This was my first visit to the Unicorn Theatre, and I couldn’t have been more impressed with their calibre of theatre for young people. Othello is told in a way that I doubt you would have seen before, heavily abridged, modernised and hilariously entertaining, everyone, regardless of age, should attend this production.
One of the ways in which this production differs to the original story of Othello is that all of the characters are played by BAME actors, which culminates in a deeper exploration of the wider themes of Shakespeare’s tale, rather than focusing on the theme that the protagonist is discriminated against because of his skin colour. Okorie Chukwu plays the titular role, an endearing and humorous character at the beginning, drawing the entire audience in, which is what causes his actions later on to be that more shocking. His being consumed by jealousy and insecurity turns him into an intimidating behemoth, a far cry from who we meet at the start. Iago and Cassio, played by Lawrence Walker and Ronald Nsubuga respectively, have a charming relationship with Othello (when out of ranks), as they laugh and joke along with the audience, again causing Iago’s actions to be so conniving.

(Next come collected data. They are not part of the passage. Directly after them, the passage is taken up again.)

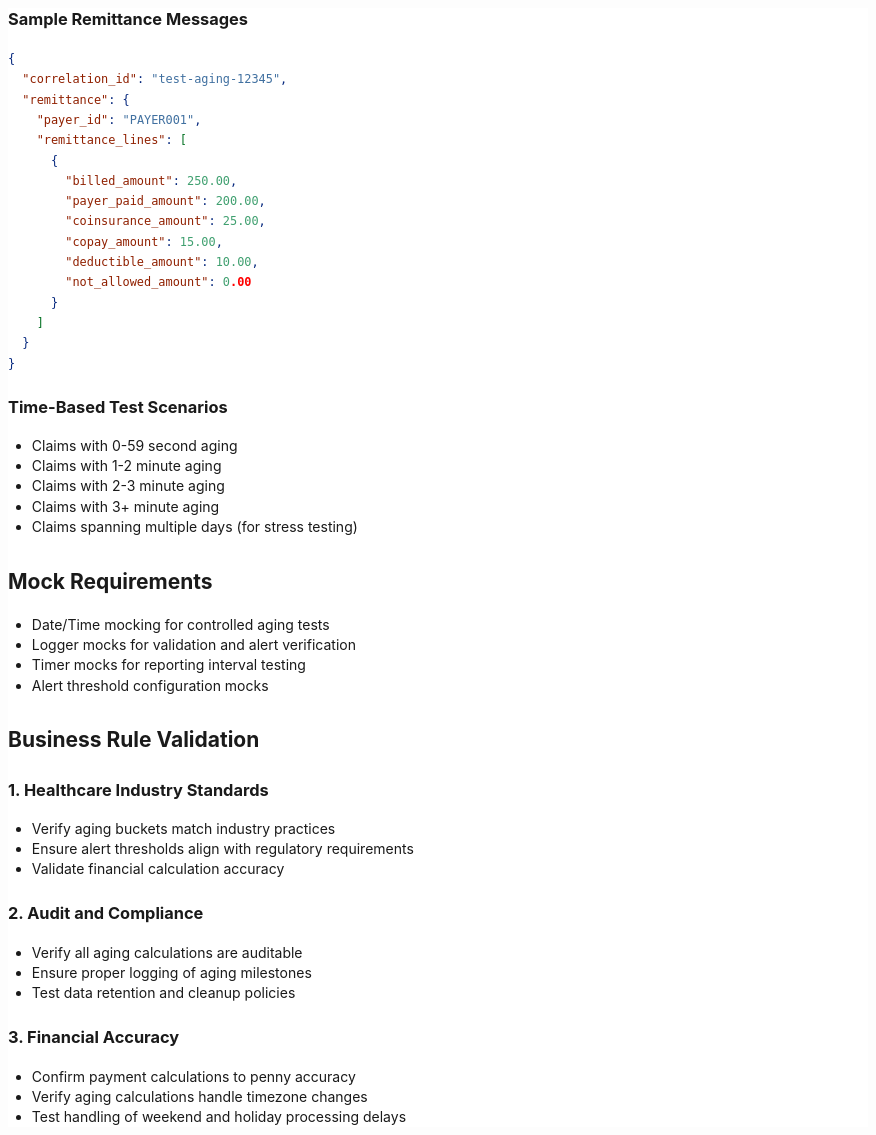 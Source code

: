 ### Sample Remittance Messages
```json
{
  "correlation_id": "test-aging-12345",
  "remittance": {
    "payer_id": "PAYER001",
    "remittance_lines": [
      {
        "billed_amount": 250.00,
        "payer_paid_amount": 200.00,
        "coinsurance_amount": 25.00,
        "copay_amount": 15.00,
        "deductible_amount": 10.00,
        "not_allowed_amount": 0.00
      }
    ]
  }
}
```

### Time-Based Test Scenarios
- Claims with 0-59 second aging
- Claims with 1-2 minute aging  
- Claims with 2-3 minute aging
- Claims with 3+ minute aging
- Claims spanning multiple days (for stress testing)

## Mock Requirements
- Date/Time mocking for controlled aging tests
- Logger mocks for validation and alert verification
- Timer mocks for reporting interval testing
- Alert threshold configuration mocks

## Business Rule Validation

### 1. Healthcare Industry Standards
- Verify aging buckets match industry practices
- Ensure alert thresholds align with regulatory requirements
- Validate financial calculation accuracy

### 2. Audit and Compliance
- Verify all aging calculations are auditable
- Ensure proper logging of aging milestones
- Test data retention and cleanup policies

### 3. Financial Accuracy
- Confirm payment calculations to penny accuracy
- Verify aging calculations handle timezone changes
- Test handling of weekend and holiday processing delays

With only five actors, directed by Ian Nicholson, the curved space of the Weston Theatre is cleverly used to create an array of locations including a club, a military base and a ship, all with simple oblong blocks and benches (designed by James Button). This set up encourages fast paced and interesting scene transitions, with countless surprises along the way, showing just how versatile this deceptively basic design can be. Button’s costume design is a mix of cultures, time periods and styles, with Desdemona’s (Ayoola Smart) costume standing out as being an elegant, eclectic mix of all three. Owen Crouch’s sound design drives the stakes ever higher, perfectly integrating with the action. This space is considered from all angles, with the lighting itself (designed by David W Kidd) being used as set, thanks to its ability to be flown in, out, and at different tangents.
Something that will stay with me is just how engaged the entire audience was throughout this piece. With current references, and acknowledging the audience’s presence on many occasions, the atmosphere is vibrant and a joy to be a part of. Unicorn Theatre are not afraid to ask some of the biggest questions to a younger audience, and this shows an utmost respect to them which I greatly admire. This is a wonderfully refreshing interpretation of Othello, and seating is unreserved, so I urge you to try and sit at the front!